D

 

e roquefort kreeg het slot van de voordeur open en ging de boekwinkel in. Twee van zijn mannen volgden hem naar binnen. De twee anderen bleven buiten om de straat in het oog te houden.

Ze slopen langs donkere boekenkasten naar de achterkant van de rommelige benedenverdieping en gingen toen een smalle trap op. Daarbij maakten ze geen enkel geluid. Op de bovenste verdieping ging De Roquefort door een deuropening een verlicht appartement in. Peter Hansen zat in een stoel te lezen, een biertje op de tafel naast hem, een brandende sigaret in een asbak.

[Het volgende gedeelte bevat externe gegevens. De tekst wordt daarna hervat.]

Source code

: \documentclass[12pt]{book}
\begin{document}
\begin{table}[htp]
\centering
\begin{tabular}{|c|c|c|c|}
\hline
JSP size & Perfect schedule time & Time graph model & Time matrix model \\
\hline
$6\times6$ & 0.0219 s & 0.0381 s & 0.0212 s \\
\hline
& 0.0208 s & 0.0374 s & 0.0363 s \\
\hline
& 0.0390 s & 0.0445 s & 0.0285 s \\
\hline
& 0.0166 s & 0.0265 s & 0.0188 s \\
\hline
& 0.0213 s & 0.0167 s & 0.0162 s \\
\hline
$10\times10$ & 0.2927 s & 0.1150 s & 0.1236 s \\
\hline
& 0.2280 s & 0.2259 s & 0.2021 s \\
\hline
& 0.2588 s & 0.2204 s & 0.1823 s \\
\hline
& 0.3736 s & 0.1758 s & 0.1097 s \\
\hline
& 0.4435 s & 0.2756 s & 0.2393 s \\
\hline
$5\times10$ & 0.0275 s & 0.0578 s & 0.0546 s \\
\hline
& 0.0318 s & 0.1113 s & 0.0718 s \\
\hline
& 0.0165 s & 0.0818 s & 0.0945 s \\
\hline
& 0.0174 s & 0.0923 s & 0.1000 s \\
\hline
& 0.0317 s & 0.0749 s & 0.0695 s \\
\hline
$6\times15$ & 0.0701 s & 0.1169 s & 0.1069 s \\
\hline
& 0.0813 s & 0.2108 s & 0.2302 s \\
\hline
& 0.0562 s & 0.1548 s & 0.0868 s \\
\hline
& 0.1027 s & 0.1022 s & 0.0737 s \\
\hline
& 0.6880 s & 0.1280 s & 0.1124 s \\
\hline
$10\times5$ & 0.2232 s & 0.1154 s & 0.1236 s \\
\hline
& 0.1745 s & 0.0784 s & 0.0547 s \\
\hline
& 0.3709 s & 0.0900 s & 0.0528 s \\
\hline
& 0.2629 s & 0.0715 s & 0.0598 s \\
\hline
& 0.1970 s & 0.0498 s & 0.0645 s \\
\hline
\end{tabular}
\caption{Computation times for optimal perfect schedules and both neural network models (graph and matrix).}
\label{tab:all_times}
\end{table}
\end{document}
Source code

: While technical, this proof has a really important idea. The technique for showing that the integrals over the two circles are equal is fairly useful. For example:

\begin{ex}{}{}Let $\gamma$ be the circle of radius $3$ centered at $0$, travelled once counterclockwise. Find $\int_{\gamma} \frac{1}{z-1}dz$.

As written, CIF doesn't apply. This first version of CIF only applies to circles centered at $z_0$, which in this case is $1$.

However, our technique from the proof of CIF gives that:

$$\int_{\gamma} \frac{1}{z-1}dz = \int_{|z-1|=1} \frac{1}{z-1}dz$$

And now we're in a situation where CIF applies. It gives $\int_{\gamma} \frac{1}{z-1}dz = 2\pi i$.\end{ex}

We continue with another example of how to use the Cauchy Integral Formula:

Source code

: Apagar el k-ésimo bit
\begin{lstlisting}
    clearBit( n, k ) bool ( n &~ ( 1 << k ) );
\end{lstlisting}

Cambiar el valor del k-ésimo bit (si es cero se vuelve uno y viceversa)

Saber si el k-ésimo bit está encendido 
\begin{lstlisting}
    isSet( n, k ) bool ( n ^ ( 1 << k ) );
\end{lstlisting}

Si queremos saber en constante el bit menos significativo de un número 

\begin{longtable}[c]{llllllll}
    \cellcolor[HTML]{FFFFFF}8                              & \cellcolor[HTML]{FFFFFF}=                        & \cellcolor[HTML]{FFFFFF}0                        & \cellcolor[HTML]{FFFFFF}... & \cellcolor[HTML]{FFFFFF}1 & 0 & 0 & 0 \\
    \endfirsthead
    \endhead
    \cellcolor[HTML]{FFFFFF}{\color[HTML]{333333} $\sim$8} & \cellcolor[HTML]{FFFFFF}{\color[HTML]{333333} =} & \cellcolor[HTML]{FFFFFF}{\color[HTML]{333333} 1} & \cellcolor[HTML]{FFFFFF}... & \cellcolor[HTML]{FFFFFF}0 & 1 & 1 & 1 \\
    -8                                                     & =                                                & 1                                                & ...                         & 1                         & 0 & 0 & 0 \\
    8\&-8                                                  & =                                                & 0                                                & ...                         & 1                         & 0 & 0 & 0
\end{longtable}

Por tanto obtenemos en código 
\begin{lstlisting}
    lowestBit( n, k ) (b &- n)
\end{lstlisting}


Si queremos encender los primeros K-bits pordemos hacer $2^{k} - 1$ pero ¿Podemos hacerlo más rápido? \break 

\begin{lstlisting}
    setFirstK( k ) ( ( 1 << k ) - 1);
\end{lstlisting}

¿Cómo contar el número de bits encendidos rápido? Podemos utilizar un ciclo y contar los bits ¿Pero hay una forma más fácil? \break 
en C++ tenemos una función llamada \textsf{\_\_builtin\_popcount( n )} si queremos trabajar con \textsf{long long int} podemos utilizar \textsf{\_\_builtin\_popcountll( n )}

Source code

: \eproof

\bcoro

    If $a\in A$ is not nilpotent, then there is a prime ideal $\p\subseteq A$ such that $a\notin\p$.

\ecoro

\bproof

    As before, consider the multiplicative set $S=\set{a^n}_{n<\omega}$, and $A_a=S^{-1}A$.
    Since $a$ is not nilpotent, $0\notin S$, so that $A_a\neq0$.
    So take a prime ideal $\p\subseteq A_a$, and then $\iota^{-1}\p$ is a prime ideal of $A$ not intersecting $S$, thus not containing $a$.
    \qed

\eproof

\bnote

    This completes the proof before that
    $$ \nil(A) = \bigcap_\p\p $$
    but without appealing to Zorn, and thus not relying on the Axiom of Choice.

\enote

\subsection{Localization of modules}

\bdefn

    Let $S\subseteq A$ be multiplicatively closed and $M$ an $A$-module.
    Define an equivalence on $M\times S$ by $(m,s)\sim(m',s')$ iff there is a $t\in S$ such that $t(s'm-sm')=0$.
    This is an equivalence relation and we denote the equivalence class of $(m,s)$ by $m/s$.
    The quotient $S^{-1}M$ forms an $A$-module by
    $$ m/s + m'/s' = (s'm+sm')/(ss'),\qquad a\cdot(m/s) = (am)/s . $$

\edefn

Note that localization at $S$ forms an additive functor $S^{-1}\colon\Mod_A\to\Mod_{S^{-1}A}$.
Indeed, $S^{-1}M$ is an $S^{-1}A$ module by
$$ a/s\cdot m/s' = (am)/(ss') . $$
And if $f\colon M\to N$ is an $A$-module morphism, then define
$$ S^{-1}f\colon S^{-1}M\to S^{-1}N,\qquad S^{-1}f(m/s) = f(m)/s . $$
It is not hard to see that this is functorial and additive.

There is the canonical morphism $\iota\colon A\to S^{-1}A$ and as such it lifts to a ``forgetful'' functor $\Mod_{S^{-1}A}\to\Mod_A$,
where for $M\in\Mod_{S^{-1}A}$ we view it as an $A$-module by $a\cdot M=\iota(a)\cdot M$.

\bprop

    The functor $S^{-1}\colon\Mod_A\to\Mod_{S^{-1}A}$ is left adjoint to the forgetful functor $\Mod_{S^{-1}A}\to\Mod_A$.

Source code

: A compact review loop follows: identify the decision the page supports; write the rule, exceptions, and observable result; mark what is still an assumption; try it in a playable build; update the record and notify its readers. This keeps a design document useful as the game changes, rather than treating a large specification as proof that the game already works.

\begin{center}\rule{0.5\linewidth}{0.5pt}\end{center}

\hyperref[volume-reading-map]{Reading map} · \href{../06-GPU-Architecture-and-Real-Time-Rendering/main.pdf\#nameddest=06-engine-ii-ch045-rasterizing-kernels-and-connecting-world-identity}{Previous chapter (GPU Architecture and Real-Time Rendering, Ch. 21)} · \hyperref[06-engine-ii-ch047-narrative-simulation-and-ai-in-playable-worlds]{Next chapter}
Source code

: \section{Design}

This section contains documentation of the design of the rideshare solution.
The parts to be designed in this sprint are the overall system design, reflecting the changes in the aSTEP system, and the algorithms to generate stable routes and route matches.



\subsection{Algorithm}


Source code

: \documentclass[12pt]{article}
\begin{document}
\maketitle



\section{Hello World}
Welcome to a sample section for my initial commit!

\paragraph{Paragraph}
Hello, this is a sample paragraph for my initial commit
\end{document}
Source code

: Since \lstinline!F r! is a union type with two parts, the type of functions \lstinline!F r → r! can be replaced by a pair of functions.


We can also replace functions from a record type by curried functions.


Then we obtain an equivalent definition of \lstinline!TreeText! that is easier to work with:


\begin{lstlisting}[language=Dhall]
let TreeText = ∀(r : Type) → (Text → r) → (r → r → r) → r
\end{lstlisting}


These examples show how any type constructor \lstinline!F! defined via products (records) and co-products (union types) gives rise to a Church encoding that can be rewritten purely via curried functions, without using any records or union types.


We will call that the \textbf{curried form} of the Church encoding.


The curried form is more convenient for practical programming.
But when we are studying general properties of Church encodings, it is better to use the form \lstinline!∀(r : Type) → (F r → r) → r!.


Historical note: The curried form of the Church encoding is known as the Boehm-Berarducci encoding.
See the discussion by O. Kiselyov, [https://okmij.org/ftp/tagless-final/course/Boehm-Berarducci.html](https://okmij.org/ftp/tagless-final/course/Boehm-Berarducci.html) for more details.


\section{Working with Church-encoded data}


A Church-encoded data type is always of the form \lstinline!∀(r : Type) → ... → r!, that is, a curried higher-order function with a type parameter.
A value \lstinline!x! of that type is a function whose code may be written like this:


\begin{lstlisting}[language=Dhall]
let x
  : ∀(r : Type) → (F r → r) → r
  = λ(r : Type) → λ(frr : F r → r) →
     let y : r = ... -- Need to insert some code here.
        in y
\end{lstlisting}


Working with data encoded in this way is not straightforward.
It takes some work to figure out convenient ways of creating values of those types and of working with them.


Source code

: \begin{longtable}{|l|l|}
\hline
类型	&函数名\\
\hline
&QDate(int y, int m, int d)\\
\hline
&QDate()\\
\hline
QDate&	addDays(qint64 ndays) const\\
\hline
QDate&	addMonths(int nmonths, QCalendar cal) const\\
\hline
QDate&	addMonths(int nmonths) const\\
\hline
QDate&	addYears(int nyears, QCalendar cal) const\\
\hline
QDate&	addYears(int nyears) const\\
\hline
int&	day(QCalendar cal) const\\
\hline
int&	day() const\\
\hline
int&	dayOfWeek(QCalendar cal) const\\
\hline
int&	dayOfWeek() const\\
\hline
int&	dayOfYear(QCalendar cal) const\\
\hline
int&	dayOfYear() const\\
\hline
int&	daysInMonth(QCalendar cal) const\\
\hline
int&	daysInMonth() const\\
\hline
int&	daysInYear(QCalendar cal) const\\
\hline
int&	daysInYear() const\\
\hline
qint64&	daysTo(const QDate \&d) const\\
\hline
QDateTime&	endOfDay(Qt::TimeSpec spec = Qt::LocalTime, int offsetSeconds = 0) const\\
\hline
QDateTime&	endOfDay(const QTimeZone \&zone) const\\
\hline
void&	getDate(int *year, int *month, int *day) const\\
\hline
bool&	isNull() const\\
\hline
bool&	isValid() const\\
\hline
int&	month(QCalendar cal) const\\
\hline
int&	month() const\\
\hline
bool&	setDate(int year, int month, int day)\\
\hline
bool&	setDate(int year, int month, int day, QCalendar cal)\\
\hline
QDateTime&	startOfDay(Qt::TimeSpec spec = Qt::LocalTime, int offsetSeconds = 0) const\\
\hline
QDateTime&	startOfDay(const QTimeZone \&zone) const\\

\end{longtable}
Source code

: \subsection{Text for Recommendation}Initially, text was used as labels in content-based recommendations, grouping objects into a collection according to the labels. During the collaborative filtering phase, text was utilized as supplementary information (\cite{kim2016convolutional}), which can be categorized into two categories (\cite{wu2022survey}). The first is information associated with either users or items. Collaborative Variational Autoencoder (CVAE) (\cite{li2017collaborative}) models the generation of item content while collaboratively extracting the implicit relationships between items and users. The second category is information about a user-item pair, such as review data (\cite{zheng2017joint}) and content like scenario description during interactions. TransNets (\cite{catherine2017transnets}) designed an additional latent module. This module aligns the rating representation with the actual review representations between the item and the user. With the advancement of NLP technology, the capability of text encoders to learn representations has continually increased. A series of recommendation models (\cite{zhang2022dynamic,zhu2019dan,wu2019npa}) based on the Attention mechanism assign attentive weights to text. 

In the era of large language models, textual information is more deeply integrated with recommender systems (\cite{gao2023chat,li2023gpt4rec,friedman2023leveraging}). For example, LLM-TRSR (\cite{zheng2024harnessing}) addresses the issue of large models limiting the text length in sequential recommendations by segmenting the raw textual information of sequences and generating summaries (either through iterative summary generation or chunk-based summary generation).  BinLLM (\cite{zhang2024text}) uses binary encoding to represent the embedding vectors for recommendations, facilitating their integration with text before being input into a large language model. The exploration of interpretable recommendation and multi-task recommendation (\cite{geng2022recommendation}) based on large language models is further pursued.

De boekhandelaar keek verbaasd op. ‘Wat doe je hier?’ vroeg Hansen in het Frans.
‘We hadden een afspraak.’
Hansen sprong overeind. ‘Iemand bood meer dan wij. Wat kon ik doen?’
‘Je zei dat er geen probleem zou zijn.’ Zijn medewerkers liepen naar de andere kant van de kamer, waar de ramen waren. Hijzelf bleef bij de deur staan.
‘Het boek is verkocht voor vijftigduizend kronen. Een absurde prijs,’ zei Hansen.
‘Wie heeft het gekocht?’
‘Zulke informatie verstrekt het veilinghuis niet.’
De Roquefort vroeg zich af of Hansen echt dacht dat hij zo dom was. ‘Ik heb je betaald om ervoor te zorgen dat Stephanie Nelle het boek kocht.’
‘En ik heb het geprobeerd. Maar niemand had me verteld dat het boek zo’n prijs zou halen. Ik wilde blijven bieden, maar zij wilde niet. Zou jij bereid zijn geweest meer dan vijftigduizend kroon te betalen?’ ‘Ik zou de prijs hebben betaald die nodig was.’
‘Je was er niet bij, en zij was niet zo vastbesloten.’ Hansen kwam blijkbaar tot rust. De eerste verbazing had plaatsgemaakt voor een zelfingenomenheid die De Roquefort alleen met de grootste moeite kon negeren. ‘En trouwens, wat maakt dat boek zo waardevol?’
De Roquefort keek om zich heen. De benauwde kamer rook naar alcohol en nicotine en er lagen honderden boeken verspreid tussen stapels kranten en tijdschriften. Hij vroeg zich af hoe iemand in zo’n chaos kon leven. ‘Vertel jij het maar.’
Hansen haalde zijn schouders op. ‘Ik heb geen idee. Ze wilde niet zeggen waarom ze het wilde hebben.’
De Roquefort was bijna door zijn geduld heen. ‘Ik weet wie het hoogste bod heeft gedaan.’
‘Hoe weet je dat?’
‘De personeelsleden van het veilinghuis zijn omkoopbaar, dat weet jij ook. Mevrouw Nelle benaderde je om je als haar agent te laten optreden. Ik benaderde je om ervoor te zorgen dat ze het boek kreeg, want dan kon ik een kopie maken voordat je het aan haar gaf. En toen zorgde jij voor een telefonische bieder.’
Hansen glimlachte. ‘Je deed er lang over om daarachter te komen.’
‘Eigenlijk maar een paar seconden, toen ik eenmaal over informatie beschikte.’
‘Wel, ik kan nu dus over het boek beschikken en Stephanie Nelle is uit beeld. Hoeveel is het je waard om het in handen te krijgen?’
De Roquefort wist al hoe hij het zou aanpakken. ‘Eigenlijk is de vraag: hoeveel is het boek jóú waard?’
‘Het zegt me niets.’
Hij maakte een gebaar en zijn twee medewerkers grepen Hansens armen vast. De Roquefort pompte zijn vuist in de onderbuik van de boekhandelaar. Hansen voelde hoe de lucht uit zijn longen werd geslagen. Hij zakte voorover, maar werd overeind gehouden aan zijn armen.
‘Ik wilde dat Stephanie Nelle het boek kreeg nadat ik een kopie had gemaakt,’ zei De Roquefort. ‘Daar betaalde ik je voor. Nergens anders voor. Ooit was je van nut voor mij. Nu niet meer.’
‘Ik... heb het... boek.’
Hij haalde zijn schouders op. ‘Dat is een leugen. Ik weet precies waar het boek is.’
Hansen schudde zijn hoofd. ‘Je... krijgt het niet.’ ‘Je vergist je. Het is zelfs heel gemakkelijk.’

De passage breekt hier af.